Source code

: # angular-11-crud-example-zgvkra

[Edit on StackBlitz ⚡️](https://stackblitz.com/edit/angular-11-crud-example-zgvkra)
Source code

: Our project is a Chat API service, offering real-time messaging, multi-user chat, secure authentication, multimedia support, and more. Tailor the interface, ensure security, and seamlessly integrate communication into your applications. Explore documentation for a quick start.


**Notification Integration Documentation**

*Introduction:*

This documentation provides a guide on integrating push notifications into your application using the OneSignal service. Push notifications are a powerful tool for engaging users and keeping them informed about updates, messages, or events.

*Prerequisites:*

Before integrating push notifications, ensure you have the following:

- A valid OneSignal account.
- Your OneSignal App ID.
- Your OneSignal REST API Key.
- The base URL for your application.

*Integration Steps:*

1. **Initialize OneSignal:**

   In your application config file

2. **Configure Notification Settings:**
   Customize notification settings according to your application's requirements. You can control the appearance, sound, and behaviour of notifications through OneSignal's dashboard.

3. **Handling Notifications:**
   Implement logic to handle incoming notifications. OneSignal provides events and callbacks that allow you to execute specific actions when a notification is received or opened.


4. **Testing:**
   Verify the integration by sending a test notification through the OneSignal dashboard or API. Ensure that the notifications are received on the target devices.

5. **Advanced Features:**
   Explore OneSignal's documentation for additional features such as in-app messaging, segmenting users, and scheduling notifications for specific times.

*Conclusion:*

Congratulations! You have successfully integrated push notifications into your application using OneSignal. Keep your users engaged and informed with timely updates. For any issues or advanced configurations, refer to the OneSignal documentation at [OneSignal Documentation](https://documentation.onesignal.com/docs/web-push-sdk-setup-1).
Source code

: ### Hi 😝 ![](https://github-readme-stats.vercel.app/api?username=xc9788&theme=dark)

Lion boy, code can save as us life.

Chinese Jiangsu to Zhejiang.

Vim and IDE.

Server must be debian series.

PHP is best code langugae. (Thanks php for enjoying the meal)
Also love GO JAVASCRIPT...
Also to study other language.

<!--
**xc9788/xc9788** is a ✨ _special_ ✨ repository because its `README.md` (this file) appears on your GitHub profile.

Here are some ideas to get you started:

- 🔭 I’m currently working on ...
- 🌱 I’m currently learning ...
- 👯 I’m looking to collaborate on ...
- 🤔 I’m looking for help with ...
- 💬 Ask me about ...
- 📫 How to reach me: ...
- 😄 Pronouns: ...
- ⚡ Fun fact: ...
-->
····················
→ **Task statement**: Filter the records above down to the lines that hold the string "received".

→ **Exercise response**:
   Implement logic to handle incoming notifications. OneSignal provides events and callbacks that allow you to execute specific actions when a notification is received or opened.
   Verify the integration by sending a test notification through the OneSignal dashboard or API. Ensure that the notifications are received on the target devices.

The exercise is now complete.